Des corps posés sur le sol du centre médico-légal de Kahrizak, en Iran. Capture vidéo réalisée le 14 janvier 2026 à partir d’images publiées sur les réseaux sociaux le 13 janvier 2026.

Au lendemain de la « guerre de douze jours », qui l’a opposé, en juin 2025, à Israël puis aux Etats-Unis, le régime iranien avait surpris en relâchant enfin ostensiblement la pression sur la question du port obligatoire du hijab, retirant sa police des mœurs des rues. Une inflexion inattendue, tant ce symbole constitue l’une des clés de voûte idéologiques du système et l’un de ses marqueurs les plus visibles de contrôle social. Aujourd’hui, pourtant, le monde découvre avec stupeur une répression d’une violence inédite menée par Téhéran contre les manifestants. Que s’est-il réellement passé pour expliquer ce durcissement radical ? Selon l’ONG Human Rights Activists News Agency (HRANA), au moins 2 677 personnes ont été tuées, et 1 693 cas sont encore en cours d’examen. Ce bilan, probablement sous-estimé, dépasse largement celui des précédentes vagues de contestation en Iran.

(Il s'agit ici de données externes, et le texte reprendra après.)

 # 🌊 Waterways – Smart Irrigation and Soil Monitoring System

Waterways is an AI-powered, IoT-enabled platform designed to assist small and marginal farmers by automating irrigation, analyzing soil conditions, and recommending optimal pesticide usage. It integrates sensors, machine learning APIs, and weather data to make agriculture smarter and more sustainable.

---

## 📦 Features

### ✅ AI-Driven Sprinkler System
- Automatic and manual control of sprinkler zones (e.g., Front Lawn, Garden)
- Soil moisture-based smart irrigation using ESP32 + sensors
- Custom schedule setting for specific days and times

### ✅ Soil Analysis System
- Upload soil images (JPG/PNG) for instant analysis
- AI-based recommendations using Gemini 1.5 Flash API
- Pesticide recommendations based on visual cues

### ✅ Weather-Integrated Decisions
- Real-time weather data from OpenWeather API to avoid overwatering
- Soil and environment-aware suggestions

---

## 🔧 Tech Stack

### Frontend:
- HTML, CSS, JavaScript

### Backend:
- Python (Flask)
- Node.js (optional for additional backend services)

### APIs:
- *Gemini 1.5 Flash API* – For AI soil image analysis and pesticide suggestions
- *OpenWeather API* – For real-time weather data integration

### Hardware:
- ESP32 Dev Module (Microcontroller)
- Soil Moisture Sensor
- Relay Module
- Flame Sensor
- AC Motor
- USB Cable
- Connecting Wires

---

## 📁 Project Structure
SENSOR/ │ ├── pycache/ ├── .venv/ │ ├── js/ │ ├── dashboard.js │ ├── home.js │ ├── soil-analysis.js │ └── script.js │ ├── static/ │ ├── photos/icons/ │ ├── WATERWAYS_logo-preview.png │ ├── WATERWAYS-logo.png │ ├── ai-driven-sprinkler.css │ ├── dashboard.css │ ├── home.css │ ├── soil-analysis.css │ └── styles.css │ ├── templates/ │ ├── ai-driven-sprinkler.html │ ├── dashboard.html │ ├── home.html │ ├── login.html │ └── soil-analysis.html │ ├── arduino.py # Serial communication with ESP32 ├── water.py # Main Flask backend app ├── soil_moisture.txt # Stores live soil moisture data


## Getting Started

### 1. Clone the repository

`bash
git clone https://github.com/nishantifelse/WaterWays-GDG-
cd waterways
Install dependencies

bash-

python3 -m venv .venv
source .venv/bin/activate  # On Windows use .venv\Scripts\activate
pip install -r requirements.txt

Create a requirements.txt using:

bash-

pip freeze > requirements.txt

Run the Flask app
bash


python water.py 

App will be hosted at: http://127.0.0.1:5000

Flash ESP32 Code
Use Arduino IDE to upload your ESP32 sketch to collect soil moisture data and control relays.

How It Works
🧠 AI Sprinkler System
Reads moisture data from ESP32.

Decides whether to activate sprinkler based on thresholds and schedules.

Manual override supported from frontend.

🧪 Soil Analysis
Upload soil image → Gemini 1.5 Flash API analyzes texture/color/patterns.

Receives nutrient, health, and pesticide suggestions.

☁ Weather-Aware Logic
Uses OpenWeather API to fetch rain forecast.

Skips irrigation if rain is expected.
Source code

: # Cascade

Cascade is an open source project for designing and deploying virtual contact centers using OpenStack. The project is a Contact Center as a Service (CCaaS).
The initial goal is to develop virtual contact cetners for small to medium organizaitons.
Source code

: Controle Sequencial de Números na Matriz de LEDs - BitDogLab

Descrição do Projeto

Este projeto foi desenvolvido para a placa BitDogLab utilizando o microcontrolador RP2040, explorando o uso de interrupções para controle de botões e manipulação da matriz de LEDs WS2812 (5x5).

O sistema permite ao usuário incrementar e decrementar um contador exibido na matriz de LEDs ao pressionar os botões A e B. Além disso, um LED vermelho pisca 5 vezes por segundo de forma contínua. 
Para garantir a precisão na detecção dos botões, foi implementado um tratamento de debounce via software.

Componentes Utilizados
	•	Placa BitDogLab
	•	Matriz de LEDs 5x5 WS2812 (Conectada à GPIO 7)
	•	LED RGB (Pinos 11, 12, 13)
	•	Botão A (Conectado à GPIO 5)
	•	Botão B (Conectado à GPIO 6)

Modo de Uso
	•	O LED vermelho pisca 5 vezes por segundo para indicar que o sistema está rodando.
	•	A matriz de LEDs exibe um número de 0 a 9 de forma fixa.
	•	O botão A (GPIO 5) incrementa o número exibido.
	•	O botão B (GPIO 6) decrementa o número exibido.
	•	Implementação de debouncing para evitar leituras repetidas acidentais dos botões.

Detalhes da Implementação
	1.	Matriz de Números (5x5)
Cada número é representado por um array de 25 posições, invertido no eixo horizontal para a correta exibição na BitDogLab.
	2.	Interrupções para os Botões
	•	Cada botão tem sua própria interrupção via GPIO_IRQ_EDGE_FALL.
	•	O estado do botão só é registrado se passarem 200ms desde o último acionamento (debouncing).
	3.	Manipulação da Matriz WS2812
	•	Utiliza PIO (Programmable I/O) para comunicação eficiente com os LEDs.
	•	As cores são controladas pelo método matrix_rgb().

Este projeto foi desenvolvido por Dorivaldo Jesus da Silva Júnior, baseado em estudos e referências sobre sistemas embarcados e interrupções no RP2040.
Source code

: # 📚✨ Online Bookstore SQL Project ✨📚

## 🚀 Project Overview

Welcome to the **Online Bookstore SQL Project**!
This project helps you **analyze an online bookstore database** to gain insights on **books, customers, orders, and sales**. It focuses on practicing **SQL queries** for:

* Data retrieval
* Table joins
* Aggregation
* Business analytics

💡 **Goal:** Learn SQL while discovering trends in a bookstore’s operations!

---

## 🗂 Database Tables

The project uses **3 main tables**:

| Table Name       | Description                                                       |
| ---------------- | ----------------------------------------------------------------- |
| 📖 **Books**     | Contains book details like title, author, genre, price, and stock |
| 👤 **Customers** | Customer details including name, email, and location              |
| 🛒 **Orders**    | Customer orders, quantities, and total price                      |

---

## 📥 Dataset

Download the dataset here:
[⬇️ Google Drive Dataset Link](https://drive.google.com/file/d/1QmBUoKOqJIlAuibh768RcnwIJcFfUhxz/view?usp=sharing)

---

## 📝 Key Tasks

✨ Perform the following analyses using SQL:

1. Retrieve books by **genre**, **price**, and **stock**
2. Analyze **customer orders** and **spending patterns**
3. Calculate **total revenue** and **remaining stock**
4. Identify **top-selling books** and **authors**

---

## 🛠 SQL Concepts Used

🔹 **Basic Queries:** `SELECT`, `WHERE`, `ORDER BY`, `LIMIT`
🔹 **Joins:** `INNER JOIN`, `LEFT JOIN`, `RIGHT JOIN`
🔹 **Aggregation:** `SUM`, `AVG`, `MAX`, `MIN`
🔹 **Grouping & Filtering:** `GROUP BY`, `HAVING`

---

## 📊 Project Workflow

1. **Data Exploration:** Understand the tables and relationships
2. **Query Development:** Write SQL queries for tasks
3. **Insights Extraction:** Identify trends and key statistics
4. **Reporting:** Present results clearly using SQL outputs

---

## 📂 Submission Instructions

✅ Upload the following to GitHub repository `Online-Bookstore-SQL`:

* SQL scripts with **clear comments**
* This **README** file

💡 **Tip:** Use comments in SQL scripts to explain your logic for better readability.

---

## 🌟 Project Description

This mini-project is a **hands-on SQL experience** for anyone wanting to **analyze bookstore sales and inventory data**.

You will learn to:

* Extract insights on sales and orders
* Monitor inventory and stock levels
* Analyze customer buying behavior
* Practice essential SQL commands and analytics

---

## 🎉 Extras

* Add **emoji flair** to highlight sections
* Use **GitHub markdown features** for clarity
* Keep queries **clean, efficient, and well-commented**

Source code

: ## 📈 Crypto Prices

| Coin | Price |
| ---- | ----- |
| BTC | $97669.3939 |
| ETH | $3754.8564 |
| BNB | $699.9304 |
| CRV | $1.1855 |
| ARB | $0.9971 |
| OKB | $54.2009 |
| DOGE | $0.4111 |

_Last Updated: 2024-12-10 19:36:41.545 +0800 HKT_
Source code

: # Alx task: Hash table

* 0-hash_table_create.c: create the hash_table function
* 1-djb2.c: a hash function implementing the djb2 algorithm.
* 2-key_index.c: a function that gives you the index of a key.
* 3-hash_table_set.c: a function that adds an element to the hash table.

Le 28 décembre 2025, les commerçants du grand bazar de Téhéran et les agents de change, outrés par la chute brutale de la monnaie nationale, ferment leurs boutiques, se mettent en grève et appellent les autres commerçants du pays à les imiter. Ils sont rapidement rejoints par d’autres secteurs : comme celui des travailleurs des transports, puis par les étudiants. Un peu plus de deux ans après le soulèvement Femme, vie, liberté consécutif à la mort de Mahsa Amini à la suite de son arrestation par la police des mœurs pour une apparence jugée « pas assez islamique », les autorités sont à nouveau défiées. Cette fois, les couches défavorisées et paupérisées de la société se joignent au mouvement, qui se répand dans tout le pays.